What the exercise asks: Below is a set of records. Repeat all of them exactly.

Data listing:

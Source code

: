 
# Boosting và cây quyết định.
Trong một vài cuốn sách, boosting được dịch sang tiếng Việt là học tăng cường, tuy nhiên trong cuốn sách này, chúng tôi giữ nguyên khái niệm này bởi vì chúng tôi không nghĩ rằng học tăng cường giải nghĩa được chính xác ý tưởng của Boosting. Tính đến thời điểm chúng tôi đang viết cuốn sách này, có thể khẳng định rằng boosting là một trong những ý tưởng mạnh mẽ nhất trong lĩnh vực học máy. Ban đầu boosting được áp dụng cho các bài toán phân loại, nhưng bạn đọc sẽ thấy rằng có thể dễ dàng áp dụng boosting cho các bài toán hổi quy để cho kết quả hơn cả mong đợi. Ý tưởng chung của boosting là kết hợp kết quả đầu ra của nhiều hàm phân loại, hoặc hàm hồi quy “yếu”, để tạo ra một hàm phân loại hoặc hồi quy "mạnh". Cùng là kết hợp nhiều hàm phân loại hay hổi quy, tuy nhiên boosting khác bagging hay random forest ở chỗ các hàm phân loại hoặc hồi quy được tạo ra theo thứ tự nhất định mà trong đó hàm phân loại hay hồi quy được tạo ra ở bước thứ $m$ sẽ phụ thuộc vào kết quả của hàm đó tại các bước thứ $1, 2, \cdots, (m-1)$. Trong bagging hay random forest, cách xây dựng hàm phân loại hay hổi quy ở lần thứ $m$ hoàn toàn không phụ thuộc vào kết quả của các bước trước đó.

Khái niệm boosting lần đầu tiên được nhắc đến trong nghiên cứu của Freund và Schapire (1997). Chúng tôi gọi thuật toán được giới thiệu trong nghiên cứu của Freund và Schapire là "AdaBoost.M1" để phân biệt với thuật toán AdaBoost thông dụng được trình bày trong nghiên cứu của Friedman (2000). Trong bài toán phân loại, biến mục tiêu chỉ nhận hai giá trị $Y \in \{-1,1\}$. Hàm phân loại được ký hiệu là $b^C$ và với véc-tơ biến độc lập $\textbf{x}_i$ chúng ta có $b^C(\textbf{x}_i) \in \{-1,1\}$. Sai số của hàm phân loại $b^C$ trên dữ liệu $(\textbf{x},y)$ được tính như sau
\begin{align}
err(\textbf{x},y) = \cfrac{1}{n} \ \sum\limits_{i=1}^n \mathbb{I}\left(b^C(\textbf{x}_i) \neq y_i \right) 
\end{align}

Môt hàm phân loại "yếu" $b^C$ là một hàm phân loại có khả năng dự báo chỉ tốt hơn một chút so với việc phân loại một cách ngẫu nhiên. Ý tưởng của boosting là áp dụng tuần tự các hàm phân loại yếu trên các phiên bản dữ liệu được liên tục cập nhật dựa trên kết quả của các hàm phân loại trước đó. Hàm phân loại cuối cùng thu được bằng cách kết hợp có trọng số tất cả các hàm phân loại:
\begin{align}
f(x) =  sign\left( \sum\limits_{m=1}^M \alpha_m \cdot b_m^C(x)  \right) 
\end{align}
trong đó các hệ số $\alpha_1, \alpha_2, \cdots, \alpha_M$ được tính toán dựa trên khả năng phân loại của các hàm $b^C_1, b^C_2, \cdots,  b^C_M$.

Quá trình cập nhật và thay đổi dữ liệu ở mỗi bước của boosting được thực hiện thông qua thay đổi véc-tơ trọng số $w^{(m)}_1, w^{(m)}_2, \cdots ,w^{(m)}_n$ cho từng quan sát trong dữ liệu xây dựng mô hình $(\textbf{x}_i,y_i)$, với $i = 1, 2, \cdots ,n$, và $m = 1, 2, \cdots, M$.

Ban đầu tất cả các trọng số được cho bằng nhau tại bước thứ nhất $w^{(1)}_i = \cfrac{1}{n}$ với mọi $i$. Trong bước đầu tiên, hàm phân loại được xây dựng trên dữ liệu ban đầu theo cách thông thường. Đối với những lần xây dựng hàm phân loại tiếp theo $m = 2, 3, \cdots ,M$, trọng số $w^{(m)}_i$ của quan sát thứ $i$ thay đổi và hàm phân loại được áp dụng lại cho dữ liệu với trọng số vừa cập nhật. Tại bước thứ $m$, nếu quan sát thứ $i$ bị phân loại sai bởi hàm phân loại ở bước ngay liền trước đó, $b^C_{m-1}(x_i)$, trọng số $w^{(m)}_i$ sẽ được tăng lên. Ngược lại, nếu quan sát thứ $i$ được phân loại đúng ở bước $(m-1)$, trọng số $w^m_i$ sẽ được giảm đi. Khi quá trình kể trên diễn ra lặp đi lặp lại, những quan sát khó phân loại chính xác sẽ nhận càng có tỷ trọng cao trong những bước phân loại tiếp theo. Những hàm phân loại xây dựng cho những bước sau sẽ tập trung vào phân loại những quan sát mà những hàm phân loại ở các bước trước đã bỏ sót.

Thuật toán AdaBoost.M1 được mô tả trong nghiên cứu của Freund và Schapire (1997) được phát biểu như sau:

Response to the task:
Source code

: 
# Boosting và cây quyết định.
Trong một vài cuốn sách, boosting được dịch sang tiếng Việt là học tăng cường, tuy nhiên trong cuốn sách này, chúng tôi giữ nguyên khái niệm này bởi vì chúng tôi không nghĩ rằng học tăng cường giải nghĩa được chính xác ý tưởng của Boosting. Tính đến thời điểm chúng tôi đang viết cuốn sách này, có thể khẳng định rằng boosting là một trong những ý tưởng mạnh mẽ nhất trong lĩnh vực học máy. Ban đầu boosting được áp dụng cho các bài toán phân loại, nhưng bạn đọc sẽ thấy rằng có thể dễ dàng áp dụng boosting cho các bài toán hổi quy để cho kết quả hơn cả mong đợi. Ý tưởng chung của boosting là kết hợp kết quả đầu ra của nhiều hàm phân loại, hoặc hàm hồi quy “yếu”, để tạo ra một hàm phân loại hoặc hồi quy "mạnh". Cùng là kết hợp nhiều hàm phân loại hay hổi quy, tuy nhiên boosting khác bagging hay random forest ở chỗ các hàm phân loại hoặc hồi quy được tạo ra theo thứ tự nhất định mà trong đó hàm phân loại hay hồi quy được tạo ra ở bước thứ $m$ sẽ phụ thuộc vào kết quả của hàm đó tại các bước thứ $1, 2, \cdots, (m-1)$. Trong bagging hay random forest, cách xây dựng hàm phân loại hay hổi quy ở lần thứ $m$ hoàn toàn không phụ thuộc vào kết quả của các bước trước đó.

Khái niệm boosting lần đầu tiên được nhắc đến trong nghiên cứu của Freund và Schapire (1997). Chúng tôi gọi thuật toán được giới thiệu trong nghiên cứu của Freund và Schapire là "AdaBoost.M1" để phân biệt với thuật toán AdaBoost thông dụng được trình bày trong nghiên cứu của Friedman (2000). Trong bài toán phân loại, biến mục tiêu chỉ nhận hai giá trị $Y \in \{-1,1\}$. Hàm phân loại được ký hiệu là $b^C$ và với véc-tơ biến độc lập $\textbf{x}_i$ chúng ta có $b^C(\textbf{x}_i) \in \{-1,1\}$. Sai số của hàm phân loại $b^C$ trên dữ liệu $(\textbf{x},y)$ được tính như sau
\begin{align}
err(\textbf{x},y) = \cfrac{1}{n} \ \sum\limits_{i=1}^n \mathbb{I}\left(b^C(\textbf{x}_i) \neq y_i \right) 
\end{align}

Môt hàm phân loại "yếu" $b^C$ là một hàm phân loại có khả năng dự báo chỉ tốt hơn một chút so với việc phân loại một cách ngẫu nhiên. Ý tưởng của boosting là áp dụng tuần tự các hàm phân loại yếu trên các phiên bản dữ liệu được liên tục cập nhật dựa trên kết quả của các hàm phân loại trước đó. Hàm phân loại cuối cùng thu được bằng cách kết hợp có trọng số tất cả các hàm phân loại:
\begin{align}
f(x) =  sign\left( \sum\limits_{m=1}^M \alpha_m \cdot b_m^C(x)  \right) 
\end{align}
trong đó các hệ số $\alpha_1, \alpha_2, \cdots, \alpha_M$ được tính toán dựa trên khả năng phân loại của các hàm $b^C_1, b^C_2, \cdots,  b^C_M$.

Quá trình cập nhật và thay đổi dữ liệu ở mỗi bước của boosting được thực hiện thông qua thay đổi véc-tơ trọng số $w^{(m)}_1, w^{(m)}_2, \cdots ,w^{(m)}_n$ cho từng quan sát trong dữ liệu xây dựng mô hình $(\textbf{x}_i,y_i)$, với $i = 1, 2, \cdots ,n$, và $m = 1, 2, \cdots, M$.

Ban đầu tất cả các trọng số được cho bằng nhau tại bước thứ nhất $w^{(1)}_i = \cfrac{1}{n}$ với mọi $i$. Trong bước đầu tiên, hàm phân loại được xây dựng trên dữ liệu ban đầu theo cách thông thường. Đối với những lần xây dựng hàm phân loại tiếp theo $m = 2, 3, \cdots ,M$, trọng số $w^{(m)}_i$ của quan sát thứ $i$ thay đổi và hàm phân loại được áp dụng lại cho dữ liệu với trọng số vừa cập nhật. Tại bước thứ $m$, nếu quan sát thứ $i$ bị phân loại sai bởi hàm phân loại ở bước ngay liền trước đó, $b^C_{m-1}(x_i)$, trọng số $w^{(m)}_i$ sẽ được tăng lên. Ngược lại, nếu quan sát thứ $i$ được phân loại đúng ở bước $(m-1)$, trọng số $w^m_i$ sẽ được giảm đi. Khi quá trình kể trên diễn ra lặp đi lặp lại, những quan sát khó phân loại chính xác sẽ nhận càng có tỷ trọng cao trong những bước phân loại tiếp theo. Những hàm phân loại xây dựng cho những bước sau sẽ tập trung vào phân loại những quan sát mà những hàm phân loại ở các bước trước đã bỏ sót.

Thuật toán AdaBoost.M1 được mô tả trong nghiên cứu của Freund và Schapire (1997) được phát biểu như sau:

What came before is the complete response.